Plain-text document sources:
- Opening Delimiter -

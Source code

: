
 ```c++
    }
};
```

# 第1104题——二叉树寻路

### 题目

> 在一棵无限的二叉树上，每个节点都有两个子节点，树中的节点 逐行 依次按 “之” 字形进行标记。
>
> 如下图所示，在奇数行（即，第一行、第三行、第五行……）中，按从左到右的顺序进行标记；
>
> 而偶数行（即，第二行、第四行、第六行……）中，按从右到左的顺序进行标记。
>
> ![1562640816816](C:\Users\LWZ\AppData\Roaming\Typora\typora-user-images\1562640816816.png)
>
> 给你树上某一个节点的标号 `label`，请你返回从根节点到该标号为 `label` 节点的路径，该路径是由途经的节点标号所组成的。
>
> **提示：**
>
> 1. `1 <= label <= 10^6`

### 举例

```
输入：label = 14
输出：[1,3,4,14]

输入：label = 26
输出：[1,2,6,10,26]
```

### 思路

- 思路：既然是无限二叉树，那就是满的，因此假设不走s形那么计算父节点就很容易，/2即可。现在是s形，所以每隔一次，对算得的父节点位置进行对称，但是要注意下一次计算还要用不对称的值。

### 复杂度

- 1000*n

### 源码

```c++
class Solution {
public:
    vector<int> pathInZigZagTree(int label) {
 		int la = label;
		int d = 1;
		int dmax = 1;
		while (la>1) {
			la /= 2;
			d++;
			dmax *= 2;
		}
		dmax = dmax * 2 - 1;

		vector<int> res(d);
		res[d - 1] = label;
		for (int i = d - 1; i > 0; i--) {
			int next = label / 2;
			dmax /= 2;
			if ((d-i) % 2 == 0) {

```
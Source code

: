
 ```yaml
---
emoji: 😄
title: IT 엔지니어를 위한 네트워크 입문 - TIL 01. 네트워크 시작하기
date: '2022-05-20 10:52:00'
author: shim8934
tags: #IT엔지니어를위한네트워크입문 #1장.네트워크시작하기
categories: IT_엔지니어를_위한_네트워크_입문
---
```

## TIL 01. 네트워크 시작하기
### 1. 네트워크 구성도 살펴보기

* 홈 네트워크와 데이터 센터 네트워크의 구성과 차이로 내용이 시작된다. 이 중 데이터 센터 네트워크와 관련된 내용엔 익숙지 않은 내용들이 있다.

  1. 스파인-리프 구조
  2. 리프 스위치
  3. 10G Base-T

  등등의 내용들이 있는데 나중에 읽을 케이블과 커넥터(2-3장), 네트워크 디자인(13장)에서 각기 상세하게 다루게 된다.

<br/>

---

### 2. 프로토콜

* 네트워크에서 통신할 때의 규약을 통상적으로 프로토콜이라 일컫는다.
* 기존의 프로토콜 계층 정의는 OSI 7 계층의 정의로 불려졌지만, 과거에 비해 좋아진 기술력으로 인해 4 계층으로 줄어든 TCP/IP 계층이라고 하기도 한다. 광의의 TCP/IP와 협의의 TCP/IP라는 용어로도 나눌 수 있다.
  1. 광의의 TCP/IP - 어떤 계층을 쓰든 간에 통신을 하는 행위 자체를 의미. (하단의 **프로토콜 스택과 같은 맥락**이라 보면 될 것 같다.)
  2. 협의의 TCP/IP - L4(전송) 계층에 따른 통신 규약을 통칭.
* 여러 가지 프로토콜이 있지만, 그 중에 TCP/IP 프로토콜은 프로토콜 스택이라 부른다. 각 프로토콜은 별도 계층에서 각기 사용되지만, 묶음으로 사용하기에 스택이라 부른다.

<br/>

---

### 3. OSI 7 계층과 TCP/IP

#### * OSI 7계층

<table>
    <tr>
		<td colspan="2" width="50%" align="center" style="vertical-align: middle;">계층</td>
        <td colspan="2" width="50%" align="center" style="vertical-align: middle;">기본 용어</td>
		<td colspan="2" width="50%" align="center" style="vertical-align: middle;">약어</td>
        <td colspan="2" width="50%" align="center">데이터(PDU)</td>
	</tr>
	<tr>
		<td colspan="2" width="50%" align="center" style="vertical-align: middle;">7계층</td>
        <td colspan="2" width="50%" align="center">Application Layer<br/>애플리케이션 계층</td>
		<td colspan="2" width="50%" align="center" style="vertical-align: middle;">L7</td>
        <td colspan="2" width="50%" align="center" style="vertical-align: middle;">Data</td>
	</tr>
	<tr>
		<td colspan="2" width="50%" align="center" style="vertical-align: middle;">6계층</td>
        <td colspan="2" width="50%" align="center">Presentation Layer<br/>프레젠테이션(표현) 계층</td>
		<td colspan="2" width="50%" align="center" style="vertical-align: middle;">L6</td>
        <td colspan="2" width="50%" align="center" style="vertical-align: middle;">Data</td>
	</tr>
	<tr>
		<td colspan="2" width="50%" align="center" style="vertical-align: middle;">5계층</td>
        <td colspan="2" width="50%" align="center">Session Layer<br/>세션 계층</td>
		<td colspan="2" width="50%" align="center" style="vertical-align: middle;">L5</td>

- Closing Delimiter -

What the task requires: All of the data, start to finish: please output it exactly.

Reply:
Source code

:
 ```c++
    }
};
```

# 第1104题——二叉树寻路

### 题目

> 在一棵无限的二叉树上，每个节点都有两个子节点，树中的节点 逐行 依次按 “之” 字形进行标记。
>
> 如下图所示，在奇数行（即，第一行、第三行、第五行……）中，按从左到右的顺序进行标记；
>
> 而偶数行（即，第二行、第四行、第六行……）中，按从右到左的顺序进行标记。
>
> ![1562640816816](C:\Users\LWZ\AppData\Roaming\Typora\typora-user-images\1562640816816.png)
>
> 给你树上某一个节点的标号 `label`，请你返回从根节点到该标号为 `label` 节点的路径，该路径是由途经的节点标号所组成的。
>
> **提示：**
>
> 1. `1 <= label <= 10^6`

### 举例

```
输入：label = 14
输出：[1,3,4,14]

输入：label = 26
输出：[1,2,6,10,26]
```

### 思路

- 思路：既然是无限二叉树，那就是满的，因此假设不走s形那么计算父节点就很容易，/2即可。现在是s形，所以每隔一次，对算得的父节点位置进行对称，但是要注意下一次计算还要用不对称的值。

### 复杂度

- 1000*n

### 源码

```c++
class Solution {
public:
    vector<int> pathInZigZagTree(int label) {
 		int la = label;
		int d = 1;
		int dmax = 1;
		while (la>1) {
			la /= 2;
			d++;
			dmax *= 2;
		}
		dmax = dmax * 2 - 1;

		vector<int> res(d);
		res[d - 1] = label;
		for (int i = d - 1; i > 0; i--) {
			int next = label / 2;
			dmax /= 2;
			if ((d-i) % 2 == 0) {

```
Source code

:
 ```yaml
---
emoji: 😄
title: IT 엔지니어를 위한 네트워크 입문 - TIL 01. 네트워크 시작하기
date: '2022-05-20 10:52:00'
author: shim8934
tags: #IT엔지니어를위한네트워크입문 #1장.네트워크시작하기
categories: IT_엔지니어를_위한_네트워크_입문
---
```

## TIL 01. 네트워크 시작하기
### 1. 네트워크 구성도 살펴보기

* 홈 네트워크와 데이터 센터 네트워크의 구성과 차이로 내용이 시작된다. 이 중 데이터 센터 네트워크와 관련된 내용엔 익숙지 않은 내용들이 있다.

  1. 스파인-리프 구조
  2. 리프 스위치
  3. 10G Base-T

  등등의 내용들이 있는데 나중에 읽을 케이블과 커넥터(2-3장), 네트워크 디자인(13장)에서 각기 상세하게 다루게 된다.

<br/>

---

### 2. 프로토콜

* 네트워크에서 통신할 때의 규약을 통상적으로 프로토콜이라 일컫는다.
* 기존의 프로토콜 계층 정의는 OSI 7 계층의 정의로 불려졌지만, 과거에 비해 좋아진 기술력으로 인해 4 계층으로 줄어든 TCP/IP 계층이라고 하기도 한다. 광의의 TCP/IP와 협의의 TCP/IP라는 용어로도 나눌 수 있다.
  1. 광의의 TCP/IP - 어떤 계층을 쓰든 간에 통신을 하는 행위 자체를 의미. (하단의 **프로토콜 스택과 같은 맥락**이라 보면 될 것 같다.)
  2. 협의의 TCP/IP - L4(전송) 계층에 따른 통신 규약을 통칭.
* 여러 가지 프로토콜이 있지만, 그 중에 TCP/IP 프로토콜은 프로토콜 스택이라 부른다. 각 프로토콜은 별도 계층에서 각기 사용되지만, 묶음으로 사용하기에 스택이라 부른다.

<br/>

---

### 3. OSI 7 계층과 TCP/IP

#### * OSI 7계층

<table>
    <tr>
		<td colspan="2" width="50%" align="center" style="vertical-align: middle;">계층</td>
        <td colspan="2" width="50%" align="center" style="vertical-align: middle;">기본 용어</td>
		<td colspan="2" width="50%" align="center" style="vertical-align: middle;">약어</td>
        <td colspan="2" width="50%" align="center">데이터(PDU)</td>
	</tr>
	<tr>
		<td colspan="2" width="50%" align="center" style="vertical-align: middle;">7계층</td>
        <td colspan="2" width="50%" align="center">Application Layer<br/>애플리케이션 계층</td>
		<td colspan="2" width="50%" align="center" style="vertical-align: middle;">L7</td>
        <td colspan="2" width="50%" align="center" style="vertical-align: middle;">Data</td>
	</tr>
	<tr>
		<td colspan="2" width="50%" align="center" style="vertical-align: middle;">6계층</td>
        <td colspan="2" width="50%" align="center">Presentation Layer<br/>프레젠테이션(표현) 계층</td>
		<td colspan="2" width="50%" align="center" style="vertical-align: middle;">L6</td>
        <td colspan="2" width="50%" align="center" style="vertical-align: middle;">Data</td>
	</tr>
	<tr>
		<td colspan="2" width="50%" align="center" style="vertical-align: middle;">5계층</td>
        <td colspan="2" width="50%" align="center">Session Layer<br/>세션 계층</td>
		<td colspan="2" width="50%" align="center" style="vertical-align: middle;">L5</td>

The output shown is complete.